> **Task directions**: Find the line with "The layout includes" in the data below, then restate it and all remaining lines exactly, adding nothing.

[Source data]
=-=-=

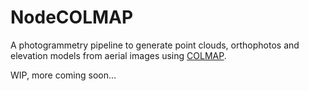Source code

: # NodeCOLMAP

A photogrammetry pipeline to generate point clouds, orthophotos and elevation models from aerial images using [COLMAP](https://github.com/colmap/colmap/).

WIP, more coming soon...
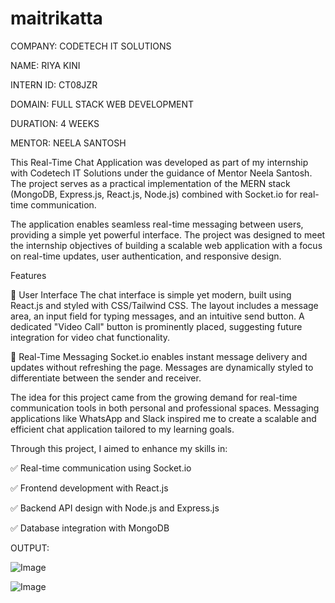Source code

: ﻿# maitrikatta

 COMPANY: CODETECH IT SOLUTIONS

NAME: RIYA KINI


INTERN ID: CT08JZR


DOMAIN: FULL STACK WEB DEVELOPMENT


DURATION: 4 WEEKS


MENTOR: NEELA SANTOSH


This Real-Time Chat Application was developed as part of my internship with Codetech IT Solutions under the guidance of Mentor Neela Santosh. The project serves as a practical implementation of the MERN stack (MongoDB, Express.js, React.js, Node.js) combined with Socket.io for real-time communication.

The application enables seamless real-time messaging between users, providing a simple yet powerful interface. The project was designed to meet the internship objectives of building a scalable web application with a focus on real-time updates, user authentication, and responsive design.

Features

🎨 User Interface
The chat interface is simple yet modern, built using React.js and styled with CSS/Tailwind CSS.
The layout includes a message area, an input field for typing messages, and an intuitive send button.
A dedicated "Video Call" button is prominently placed, suggesting future integration for video chat functionality.

📢 Real-Time Messaging
Socket.io enables instant message delivery and updates without refreshing the page.
Messages are dynamically styled to differentiate between the sender and receiver.

The idea for this project came from the growing demand for real-time communication tools in both personal and professional spaces. Messaging applications like WhatsApp and Slack inspired me to create a scalable and efficient chat application tailored to my learning goals.

Through this project, I aimed to enhance my skills in:

✅ Real-time communication using Socket.io

✅ Frontend development with React.js

✅ Backend API design with Node.js and Express.js

✅ Database integration with MongoDB


OUTPUT:

![Image](https://github.com/user-attachments/assets/a69d47cf-0b71-4262-b633-18c60b1a9cf6)

![Image](https://github.com/user-attachments/assets/31fea746-c3f3-4ccf-91d0-4c834c56f2be)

=-=-=

> **Solution below**:
The layout includes a message area, an input field for typing messages, and an intuitive send button.
A dedicated "Video Call" button is prominently placed, suggesting future integration for video chat functionality.

📢 Real-Time Messaging
Socket.io enables instant message delivery and updates without refreshing the page.
Messages are dynamically styled to differentiate between the sender and receiver.

The idea for this project came from the growing demand for real-time communication tools in both personal and professional spaces. Messaging applications like WhatsApp and Slack inspired me to create a scalable and efficient chat application tailored to my learning goals.

Through this project, I aimed to enhance my skills in:

✅ Real-time communication using Socket.io

✅ Frontend development with React.js

✅ Backend API design with Node.js and Express.js

✅ Database integration with MongoDB


OUTPUT:

![Image](https://github.com/user-attachments/assets/a69d47cf-0b71-4262-b633-18c60b1a9cf6)

![Image](https://github.com/user-attachments/assets/31fea746-c3f3-4ccf-91d0-4c834c56f2be)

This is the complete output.